> What you need to do:
In the listing below, locate the lines bearing the word "subgraph". Copy every one of them.

> Records to use:
..............................

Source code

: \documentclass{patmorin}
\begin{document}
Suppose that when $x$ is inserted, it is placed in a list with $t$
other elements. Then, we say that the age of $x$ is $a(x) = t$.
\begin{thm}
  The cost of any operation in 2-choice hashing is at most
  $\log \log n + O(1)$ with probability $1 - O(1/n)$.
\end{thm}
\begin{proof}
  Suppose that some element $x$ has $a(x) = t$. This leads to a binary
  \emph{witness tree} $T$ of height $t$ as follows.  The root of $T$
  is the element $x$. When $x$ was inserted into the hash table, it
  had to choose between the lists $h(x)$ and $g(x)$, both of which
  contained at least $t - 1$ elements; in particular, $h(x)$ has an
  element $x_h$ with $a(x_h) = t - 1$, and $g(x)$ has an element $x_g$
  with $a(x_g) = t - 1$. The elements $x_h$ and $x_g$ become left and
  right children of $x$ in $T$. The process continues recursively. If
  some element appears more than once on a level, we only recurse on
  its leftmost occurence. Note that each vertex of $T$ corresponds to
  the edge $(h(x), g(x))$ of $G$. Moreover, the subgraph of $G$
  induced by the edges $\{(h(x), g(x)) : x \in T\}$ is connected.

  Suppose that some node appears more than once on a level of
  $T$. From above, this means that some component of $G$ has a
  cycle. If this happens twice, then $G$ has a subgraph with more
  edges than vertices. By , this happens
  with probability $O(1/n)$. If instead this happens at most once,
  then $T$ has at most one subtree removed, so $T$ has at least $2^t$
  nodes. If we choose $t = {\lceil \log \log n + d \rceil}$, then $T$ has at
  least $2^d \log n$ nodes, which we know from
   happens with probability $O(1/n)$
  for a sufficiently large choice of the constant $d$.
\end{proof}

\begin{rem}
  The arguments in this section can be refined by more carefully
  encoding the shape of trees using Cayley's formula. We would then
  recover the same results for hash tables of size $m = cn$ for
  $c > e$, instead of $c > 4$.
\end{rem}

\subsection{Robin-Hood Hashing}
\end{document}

..............................

> Exercise answer:
  the edge $(h(x), g(x))$ of $G$. Moreover, the subgraph of $G$
  cycle. If this happens twice, then $G$ has a subgraph with more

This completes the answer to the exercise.